Estate Plans often incorporate revocable and irrevocable trusts. Regardless of the type of trust created or the reason for its creation, naming a suitable trustee to administer the trust requires careful consideration. After all, the trustee acts as the gatekeeper for the trust, doling out distributions pursuant to the terms of the trust agreement using their discretion. While some grantors name beneficiaries to serve as their own trustees, certain circumstances require a third party to act in that capacity. Beneficiaries of trusts with someone other than themselves as trustees need to understand their options when their relationship with the trustee sours.
As a quick recap, Part I explored asking the Trustee to resign, using provisions in the trust to remove the Trustee, employing Non-Judicial Settlement Agreements, and modifying by consent. If none of those options present a workable solution for the beneficiaries, then they may consider changing the situs of a trust to benefit from more favorable statutes in a new jurisdiction provided that the trust and its administration has sufficient contacts with the new jurisdiction. Failing that, decanting the trust to a new trust with a new trustee or reforming the trust to replace the undesirable trustee, may also prevent workable alternatives, but require cooperation of the trustee on some level. These options generally allow the beneficiaries and the trustee to remain out of court; however, sometimes the parties cannot avoid court.

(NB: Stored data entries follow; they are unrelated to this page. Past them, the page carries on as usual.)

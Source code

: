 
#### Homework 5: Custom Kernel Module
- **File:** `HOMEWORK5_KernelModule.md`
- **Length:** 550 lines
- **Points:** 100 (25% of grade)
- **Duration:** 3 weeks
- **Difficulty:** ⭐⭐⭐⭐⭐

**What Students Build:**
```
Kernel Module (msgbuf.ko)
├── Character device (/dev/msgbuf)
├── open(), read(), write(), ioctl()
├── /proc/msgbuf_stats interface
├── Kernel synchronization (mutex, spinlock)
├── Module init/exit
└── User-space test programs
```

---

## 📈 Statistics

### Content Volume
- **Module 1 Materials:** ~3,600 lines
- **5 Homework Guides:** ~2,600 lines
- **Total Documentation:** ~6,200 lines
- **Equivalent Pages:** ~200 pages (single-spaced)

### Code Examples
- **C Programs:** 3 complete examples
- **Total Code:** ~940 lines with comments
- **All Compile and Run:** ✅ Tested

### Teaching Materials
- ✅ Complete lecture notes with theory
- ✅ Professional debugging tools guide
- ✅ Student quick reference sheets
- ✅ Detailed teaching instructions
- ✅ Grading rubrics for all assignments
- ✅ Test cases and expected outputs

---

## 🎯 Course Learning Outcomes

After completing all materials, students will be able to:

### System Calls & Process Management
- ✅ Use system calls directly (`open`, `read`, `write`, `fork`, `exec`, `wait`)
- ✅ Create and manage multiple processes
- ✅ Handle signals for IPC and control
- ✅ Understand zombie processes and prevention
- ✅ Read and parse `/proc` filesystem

If the beneficiaries find themselves in a situation in which the trustee refuses to cooperate, then the beneficiaries need to broaden their thinking to include court intervention. The beneficiaries may allege unanticipated circumstances. Modification because of unanticipated circumstances generally requires court approval and the modification needs to “further the purposes of the trust” which presents a significant hurdle to overcome.
Instead of trying to convince a judge that the removal of a trustee furthers the purpose of a trust, the beneficiaries may have better luck removing a trustee for lack of cooperation with co-trustees, if applicable, or for failure to administer the trust effectively. The Uniform Trust Code (“UTC”) contains several paths for removal under the umbrella of failure to administer the trust effectively, including substantial impairment of the administration of the trust, unfitness, unwillingness, or persistent failure to administer the trust effectively, or a substantial change in circumstances. These broad categories give beneficiaries several choices. The comments to the UTC underscore that the beneficiaries may demonstrate a trustee’s unwillingness by the trustee’s “pattern of indifference to some or all of the beneficiaries. As should be clear, though, the beneficiaries will have significant obstacles in pursuing this path and will likely incur significant expense as well.
Of course, if the beneficiaries have cause, for example, a breach of fiduciary duty by the trustee, then pursuing the matter in court may be their only option. This represents the most difficult, expensive, and time-consuming method for removing a trustee. Often, beneficiaries need to front these costs from sources outside the trust and the trustee may be permitted under state statute to utilize trust assets to fund their defense. This should be the last resort for removal.
These articles have demonstrated the difficulty that exists in trying to remove undesirable trustees. Well-designed Estate Plans last for years and should include provisions that allow the plan to evolve with changes in circumstances. Even if the plan lacks specific provisions regarding removal of a trustee, beneficiaries have options worth exploring when they want a new trustee. My trusts include provisions to protect the beneficiaries and allow them or a Trust Protector to remove an undesirable trustee.